The Marquis of Exeter and Lord Montagu were beheaded for treason after discussing Henry's health. Saying of the King: "he has a sorre legge that no pore man would be glad off, and that he should not lyve long for all his auctoryte next God" and "he will die suddenly, his legge will kill him, and then we shall have jolly stirring."

When Henry did die, morbidly obese, in 1547, aged 55 and 7 months, probably from renal and liver failure, his body was prepared for burial by "spurging, cleansing, bowelling, searing, embalming, furnishing and dressing with spices." And then, the coffin, draped in cloth of gold with an effigy of the king, dressed with crown and crimson velvet shoes, was accompanied by a thousand men on horseback and hundreds more on foot, to Whitehall, where his body lay for a few days, then stopping overnight at Syon House, on the way to Windsor.
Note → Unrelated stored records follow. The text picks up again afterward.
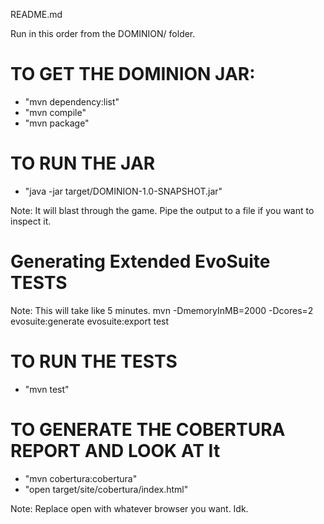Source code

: README.md

Run in this order from the DOMINION/ folder.

# TO GET THE DOMINION JAR:
- "mvn dependency:list"
- "mvn compile"
- "mvn package"

# TO RUN THE JAR
- "java -jar target/DOMINION-1.0-SNAPSHOT.jar"

Note: It will blast through the game. Pipe the output to a file if you want to inspect it.

# Generating Extended EvoSuite TESTS
Note: This will take like 5 minutes.
mvn -DmemoryInMB=2000 -Dcores=2 evosuite:generate evosuite:export  test

# TO RUN THE TESTS
- "mvn test"

# TO GENERATE THE COBERTURA REPORT AND LOOK AT It
- "mvn cobertura:cobertura"
- "open target/site/cobertura/index.html"

Note: Replace open with whatever browser you want. Idk.
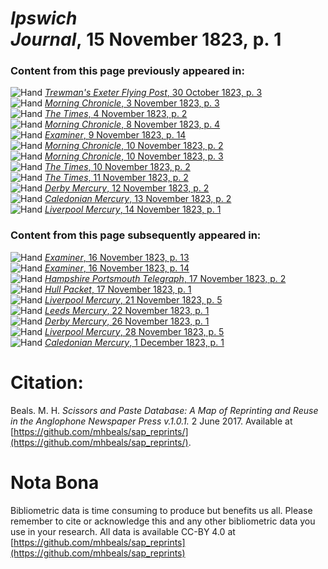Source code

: # *Ipswich Journal*, 15 November 1823, p. 1  
  
### Content from this page previously appeared in:  
![Hand](http://scissorsandpaste.net/wp-content/uploads/2017/06/smallhandpointer.png) [*Trewman's Exeter Flying Post*, 30 October 1823, p. 3](https://mhbeals.github.io/sap_html/Trewman's-Exeter-Flying-Post/Trewman's-Exeter-Flying-Post-30-October-1823-p-3)  
![Hand](http://scissorsandpaste.net/wp-content/uploads/2017/06/smallhandpointer.png) [*Morning Chronicle*, 3 November 1823, p. 3](https://mhbeals.github.io/sap_html/Morning-Chronicle/Morning-Chronicle-3-November-1823-p-3)  
![Hand](http://scissorsandpaste.net/wp-content/uploads/2017/06/smallhandpointer.png) [*The Times*, 4 November 1823, p. 2](https://mhbeals.github.io/sap_html/The-Times/The-Times-4-November-1823-p-2)  
![Hand](http://scissorsandpaste.net/wp-content/uploads/2017/06/smallhandpointer.png) [*Morning Chronicle*, 8 November 1823, p. 4](https://mhbeals.github.io/sap_html/Morning-Chronicle/Morning-Chronicle-8-November-1823-p-4)  
![Hand](http://scissorsandpaste.net/wp-content/uploads/2017/06/smallhandpointer.png) [*Examiner*, 9 November 1823, p. 14](https://mhbeals.github.io/sap_html/Examiner/Examiner-9-November-1823-p-14)  
![Hand](http://scissorsandpaste.net/wp-content/uploads/2017/06/smallhandpointer.png) [*Morning Chronicle*, 10 November 1823, p. 2](https://mhbeals.github.io/sap_html/Morning-Chronicle/Morning-Chronicle-10-November-1823-p-2)  
![Hand](http://scissorsandpaste.net/wp-content/uploads/2017/06/smallhandpointer.png) [*Morning Chronicle*, 10 November 1823, p. 3](https://mhbeals.github.io/sap_html/Morning-Chronicle/Morning-Chronicle-10-November-1823-p-3)  
![Hand](http://scissorsandpaste.net/wp-content/uploads/2017/06/smallhandpointer.png) [*The Times*, 10 November 1823, p. 2](https://mhbeals.github.io/sap_html/The-Times/The-Times-10-November-1823-p-2)  
![Hand](http://scissorsandpaste.net/wp-content/uploads/2017/06/smallhandpointer.png) [*The Times*, 11 November 1823, p. 2](https://mhbeals.github.io/sap_html/The-Times/The-Times-11-November-1823-p-2)  
![Hand](http://scissorsandpaste.net/wp-content/uploads/2017/06/smallhandpointer.png) [*Derby Mercury*, 12 November 1823, p. 2](https://mhbeals.github.io/sap_html/Derby-Mercury/Derby-Mercury-12-November-1823-p-2)  
![Hand](http://scissorsandpaste.net/wp-content/uploads/2017/06/smallhandpointer.png) [*Caledonian Mercury*, 13 November 1823, p. 2](https://mhbeals.github.io/sap_html/Caledonian-Mercury/Caledonian-Mercury-13-November-1823-p-2)  
![Hand](http://scissorsandpaste.net/wp-content/uploads/2017/06/smallhandpointer.png) [*Liverpool Mercury*, 14 November 1823, p. 1](https://mhbeals.github.io/sap_html/Liverpool-Mercury/Liverpool-Mercury-14-November-1823-p-1)  
  
### Content from this page subsequently appeared in:  
![Hand](http://scissorsandpaste.net/wp-content/uploads/2017/06/smallhandpointer.png) [*Examiner*, 16 November 1823, p. 13](https://mhbeals.github.io/sap_html/Examiner/Examiner-16-November-1823-p-13)  
![Hand](http://scissorsandpaste.net/wp-content/uploads/2017/06/smallhandpointer.png) [*Examiner*, 16 November 1823, p. 14](https://mhbeals.github.io/sap_html/Examiner/Examiner-16-November-1823-p-14)  
![Hand](http://scissorsandpaste.net/wp-content/uploads/2017/06/smallhandpointer.png) [*Hampshire Portsmouth Telegraph*, 17 November 1823, p. 2](https://mhbeals.github.io/sap_html/Hampshire-Portsmouth-Telegraph/Hampshire-Portsmouth-Telegraph-17-November-1823-p-2)  
![Hand](http://scissorsandpaste.net/wp-content/uploads/2017/06/smallhandpointer.png) [*Hull Packet*, 17 November 1823, p. 1](https://mhbeals.github.io/sap_html/Hull-Packet/Hull-Packet-17-November-1823-p-1)  
![Hand](http://scissorsandpaste.net/wp-content/uploads/2017/06/smallhandpointer.png) [*Liverpool Mercury*, 21 November 1823, p. 5](https://mhbeals.github.io/sap_html/Liverpool-Mercury/Liverpool-Mercury-21-November-1823-p-5)  
![Hand](http://scissorsandpaste.net/wp-content/uploads/2017/06/smallhandpointer.png) [*Leeds Mercury*, 22 November 1823, p. 1](https://mhbeals.github.io/sap_html/Leeds-Mercury/Leeds-Mercury-22-November-1823-p-1)  
![Hand](http://scissorsandpaste.net/wp-content/uploads/2017/06/smallhandpointer.png) [*Derby Mercury*, 26 November 1823, p. 1](https://mhbeals.github.io/sap_html/Derby-Mercury/Derby-Mercury-26-November-1823-p-1)  
![Hand](http://scissorsandpaste.net/wp-content/uploads/2017/06/smallhandpointer.png) [*Liverpool Mercury*, 28 November 1823, p. 5](https://mhbeals.github.io/sap_html/Liverpool-Mercury/Liverpool-Mercury-28-November-1823-p-5)  
![Hand](http://scissorsandpaste.net/wp-content/uploads/2017/06/smallhandpointer.png) [*Caledonian Mercury*, 1 December 1823, p. 1](https://mhbeals.github.io/sap_html/Caledonian-Mercury/Caledonian-Mercury-1-December-1823-p-1)  


# Citation: 

Beals. M. H. *Scissors and Paste Database: A Map of Reprinting and Reuse in the Anglophone Newspaper Press v.1.0.1.* 2 June 2017. Available at [https://github.com/mhbeals/sap_reprints/](https://github.com/mhbeals/sap_reprints/). 

# Nota Bona

Bibliometric data is time consuming to produce but benefits us all. Please remember to cite or acknowledge this and any other bibliometric data you use in your research. All data is available CC-BY 4.0 at [https://github.com/mhbeals/sap_reprints](https://github.com/mhbeals/sap_reprints)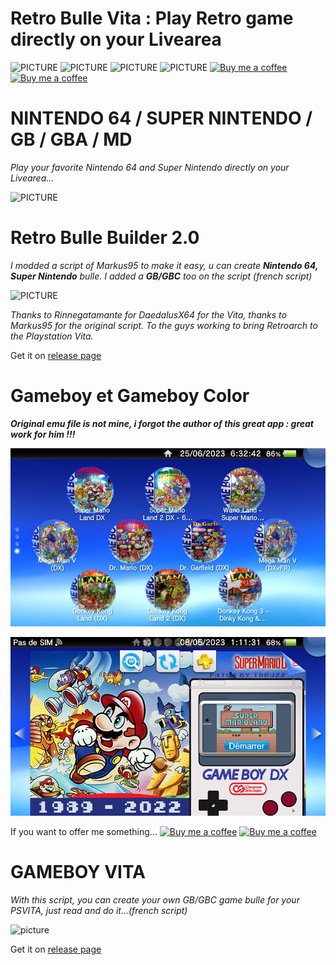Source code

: # Retro Bulle Vita : Play Retro game directly on your Livearea
![PICTURE](https://img.shields.io/github/downloads/chronoss09/GameBoy-Bulle-Vita/gb_bulle/total)  ![PICTURE](https://img.shields.io/github/downloads/chronoss09/GameBoy-Bulle-Vita/create_gb/total) ![PICTURE](https://img.shields.io/github/downloads/chronoss09/GameBoy-Bulle-Vita/retro_builder/total) ![PICTURE](https://img.shields.io/github/downloads/chronoss09/GameBoy-Bulle-Vita/retro_builder2.0/total) [![Buy me a coffee](https://img.shields.io/badge/Donate-Paypal-blue.svg)](https://www.paypal.com/paypalme/chronoss01)  [![Buy me a coffee](https://img.shields.io/badge/Donate-Kofi-orange.svg)](https://ko-fi.com/chronoss) 

# NINTENDO 64 / SUPER NINTENDO / GB / GBA / MD

_Play your favorite Nintendo 64 and Super Nintendo directly on your Livearea..._

![PICTURE](https://github.com/chronoss09/Retro-Bulle-Vita/blob/main/2015-01-25-230416-616770.jpg)

# Retro Bulle Builder 2.0
_I modded a script of Markus95 to make it easy, u can create __Nintendo 64, Super Nintendo__ bulle. I added a __GB/GBC__ too on the script (french script)_

![PICTURE](https://github.com/chronoss09/Retro-Bulle-Vita/blob/main/2.0.PNG)

_Thanks to Rinnegatamante for DaedalusX64 for the Vita, thanks to Markus95 for the original script. To the guys working to bring Retroarch to the Playstation Vita._

Get it on [release page](https://github.com/chronoss09/GameBoy-Bulle-Vita/releases/tag/retro_builder)


# Gameboy et Gameboy Color

___Original emu file is not mine, i forgot the author of this great app : great work for him !!!___

![PICTURE](https://github.com/chronoss09/GameBoy-Bulle-Vita/blob/main/2023-06-25-063243-900224.jpg)

![PICTURE](https://github.com/chronoss09/GameBoy-Bulle-Vita/blob/main/Screenshot/2023-05-08-011133-323325.jpg)

If you want to offer me something...  [![Buy me a coffee](https://img.shields.io/badge/Donate-Paypal-blue.svg)](https://www.paypal.com/paypalme/chronoss01)  [![Buy me a coffee](https://img.shields.io/badge/Donate-Kofi-orange.svg)](https://ko-fi.com/chronoss)



# GAMEBOY VITA

_With this script, you can create your own GB/GBC game bulle for your PSVITA, just read and do it...(french script)_

![picture](https://github.com/chronoss09/Retro-Bulle-Vita/blob/main/GameBoy%20Vita%20v1.0.PNG)

Get it on [release page](https://github.com/chronoss09/GameBoy-Bulle-Vita/releases/tag/create_gb)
Henry's black marble sarcophagus, which he had callously confiscated from Cardinal Wolsey, contained his 300-pound corpse. And, according to Gilbert Burnet, Scottish theologian and bishop of Salisbury, the coffin leaked during the night, with “putrid matter” from the body, onto the floor and in the morning, a stray dog was seen licking the bodily fluids.
Coffins of King Henry VIII (centre), Queen Jane Seymour (right) by Alfred Young Nutt, Surveyor to the Dean and Canons of St George's Chapel, Windsor Castle. Nutt recorded that Henry's coffin was about two metres in length and was in a state of disrepair with some bodily remains visible.
But the origin of this story is a Friar Peto, a Franciscan of Greenwich, who made the prophecy about King Henry following Henry's scandalous divorce, warning Henry that there may be consequences in the future for his actions, such as having dogs lick his blood, as they had Ahab's, after death.

So, afterwards, some people may have told the coffin-leaking/dog licking story, which would neatly fulfil Peto's prophecy. The only problem being that, it probably didn't happen.